Bardot is the debut album by Australian female pop group of the same name, released in May 2000 (see 2000 in music). They had been formed during a TV talent quest, Popstars.

The album reached number one on the ARIA Albums Chart and the Official New Zealand Music Chart. It provided the singles "Poison" (April 2000), "I Should've Never Let You Go" (May) and "These Days" (August).

History

Bardot was recorded in early 2000 while the Popstars program was airing on Network Seven, and the show included footage of the girls in the recording studio, laying down vocals for songs. Original member Chantelle Barry recorded vocals for the album, but following her sudden departure from the group, new member Tiffani Wood re-recorded Barry's parts.

The album has 12 songs, which Wood later described in an interview as "bubblegum pop", and mixes together a number of music genres including Motown ("Down"), gospel ("Higher Than Heaven"), country ("What Have You Done") and Latin pop ("Got Me Where You Want Me"). The two ballads, "Missin' Your Love" and "Love Me No More", were written by the Dowlut brothers who were known as R&B duo Kaylan when they toured in support of Bardot. In 2002, the brothers formed the dance act Disco Montego, and recorded with Katie Underwood after she left Bardot.

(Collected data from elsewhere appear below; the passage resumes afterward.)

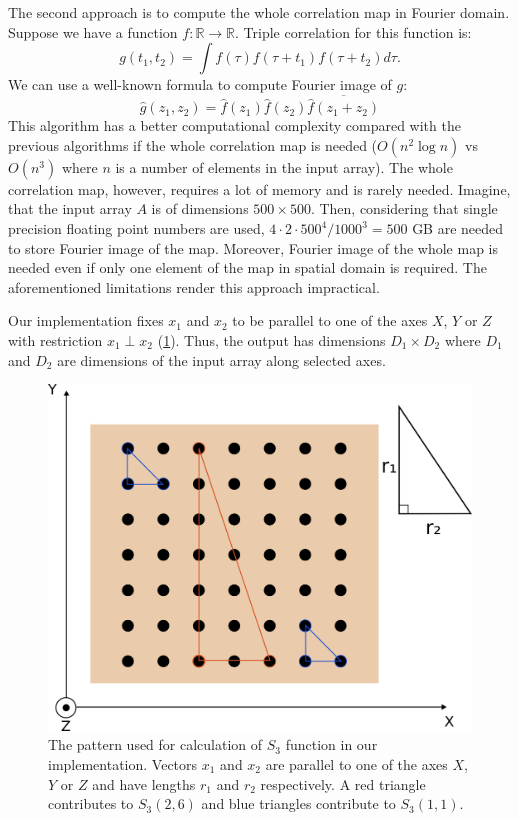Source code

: \documentclass[reprint,amsmath,amssymb,aps,pre,showkeys,showpacs]{revtex4-1}
\begin{document}
The second approach is to compute the whole correlation map in Fourier
domain. Suppose we have a function
$f: \mathbb{R} \rightarrow \mathbb{R}$. Triple correlation for this function is:
\begin{equation}
  g(t_1, t_2) = \int f(\tau) f(\tau + t_1) f(\tau + t_2) d \tau.
\end{equation}
We can use a well-known formula to compute Fourier image of $g$:
\begin{equation}
  \hat{g}(z_1, z_2) = \hat{f}(z_1) \hat{f}(z_2) \overline{\hat{f}(z_1 + z_2)}
\end{equation}
This algorithm has a better computational complexity compared with the previous
algorithms if the whole correlation map is needed ($O(n^2 \log n)$ vs
$O(n^3)$ where $n$ is a number of elements in the input array). The whole
correlation map, however, requires a lot of memory and is rarely
needed. Imagine, that the input array $A$ is of dimensions $500 \times 500$.
Then, considering that single precision floating point numbers are used,
$4 \cdot 2 \cdot 500^4 / 1000^3 = 500$ GB are needed to store Fourier image of
the map. Moreover, Fourier image of the whole map is needed even if only one
element of the map in spatial domain is required. The aforementioned limitations
render this approach impractical.

Our implementation fixes $x_1$ and $x_2$ to be parallel to one of the axes $X$,
$Y$ or $Z$ with restriction $x_1 \perp x_2$ (\cref{fig:pattern}). Thus, the
output has dimensions $D_1 \times D_2$ where $D_1$ and $D_2$ are dimensions of
the input array along selected axes.
\begin{figure}[ht]
  \centering
  \includegraphics[width=0.5\linewidth]{images/pattern.png}
  \caption[]{The pattern used for calculation of $S_3$ function in our
    implementation. Vectors $x_1$ and $x_2$ are parallel to one of the axes $X$,
    $Y$ or $Z$ and have lengths $r_1$ and $r_2$ respectively. A red triangle
    contributes to $S_3(2, 6)$ and blue triangles contribute to $S_3(1, 1)$.}
  \label{fig:pattern}
\end{figure}
\end{document}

Following Underwood's departure in mid-2001, the album was released in the UK. A slightly different track listing was used, opening with a new song, "ASAP" (which was the first single from the Bardot's second studio album Play It Like That), and new artwork with more recent photos of the band. Despite Underwood's vocals featuring on 12 of the 13 songs, her name or picture does not feature at all in the packaging.

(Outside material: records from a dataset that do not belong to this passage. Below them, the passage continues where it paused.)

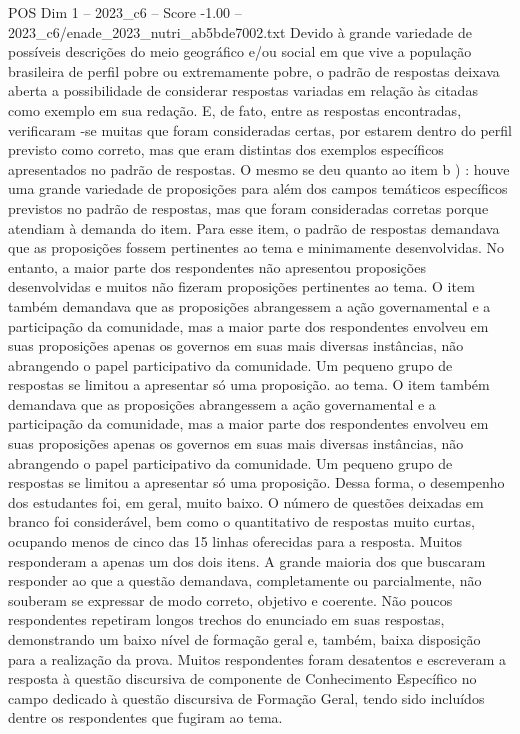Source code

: \begin{textsample}{POS Dim 1 – 2023\_c6 – Score -1.00 – 2023\_c6/enade\_2023\_nutri\_ab5bde7002.txt}
Devido à grande variedade de possíveis descrições do meio geográfico e/ou social em que vive a população brasileira de perfil pobre ou extremamente pobre, o padrão de respostas deixava aberta a possibilidade de considerar respostas variadas em relação às citadas como exemplo em sua redação.
E, de fato, entre as respostas encontradas, verificaram -se muitas que foram consideradas certas, por estarem dentro do perfil previsto como correto, mas que eram distintas dos exemplos específicos apresentados no padrão de respostas.
O mesmo se deu quanto ao item b ) : houve uma grande variedade de proposições para além dos campos temáticos específicos previstos no padrão de respostas, mas que foram consideradas corretas porque atendiam à demanda do item.
Para esse item, o padrão de respostas demandava que as proposições fossem pertinentes ao tema e minimamente desenvolvidas.
No entanto, a maior parte dos respondentes não apresentou proposições desenvolvidas e muitos não fizeram proposições pertinentes ao tema.
O item também demandava que as proposições abrangessem a ação governamental e a participação da comunidade, mas a maior parte dos respondentes envolveu em suas proposições apenas os governos em suas mais diversas instâncias, não abrangendo o papel participativo da comunidade.
Um pequeno grupo de respostas se limitou a apresentar só uma proposição. ao tema.
O item também demandava que as proposições abrangessem a ação governamental e a participação da comunidade, mas a maior parte dos respondentes envolveu em suas proposições apenas os governos em suas mais diversas instâncias, não abrangendo o papel participativo da comunidade.
Um pequeno grupo de respostas se limitou a apresentar só uma proposição.
Dessa forma, o desempenho dos estudantes foi, em geral, muito baixo.
O número de questões deixadas em branco foi considerável, bem como o quantitativo de respostas muito curtas, ocupando menos de cinco das 15 linhas oferecidas para a resposta.
Muitos responderam a apenas um dos dois itens.
A grande maioria dos que buscaram responder ao que a questão demandava, completamente ou parcialmente, não souberam se expressar de modo correto, objetivo e coerente.
Não poucos respondentes repetiram longos trechos do enunciado em suas respostas, demonstrando um baixo nível de formação geral e, também, baixa disposição para a realização da prova.
Muitos respondentes foram desatentos e escreveram a resposta à questão discursiva de componente de Conhecimento Específico no campo dedicado à questão discursiva de Formação Geral, tendo sido incluídos dentre os respondentes que fugiram ao tema.

\end{textsample}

The album debuted at number one on the Australian ARIA Charts, making Bardot the first Australian act to have their debut single and debut album enter the charts at number one. The album was certified double platinum (140,000+) and became the twentieth biggest selling album in Australia of 2000. The album also sold well internationally, reaching number one in New Zealand, with a platinum certification, and peaked at #2 in Singapore where it was twelfth highest selling album of 2000. It was nominated in the Highest Selling Album category at the 2000 ARIA Music Awards but lost to Savage Garden's Affirmation.

Track listing

Standard edition
"These Days" (Colin Campsie/Phil Thornalley)
"I Should've Never Let You Go" (Tommy Faragher/Lotti Golden/Hinda Hicks)
"Higher Than Heaven" (Alan Glass/Laura Pallas/Jodie Wilson)
"Poison" (Darryl Sims/Michael Szumowski)
"Missin' Your Love" (Darren Dowlut/Dennis Dowlut)
"Down" (Nick Howard)
"Other Side of Love" (Eliot Kennedy)
"What Have You Done" (Eliot Kennedy)
"Love Me No More" (Darren Dowlut/Dennis Dowlut)
"Girls Do, Boys Don't" (Dow Brain/Kara DioGuardi/Brad Young)
"Holding On" (Ashley Cadell)
"Got Me Where You Want Me" (Lindy Robbins/Kevin Savigar)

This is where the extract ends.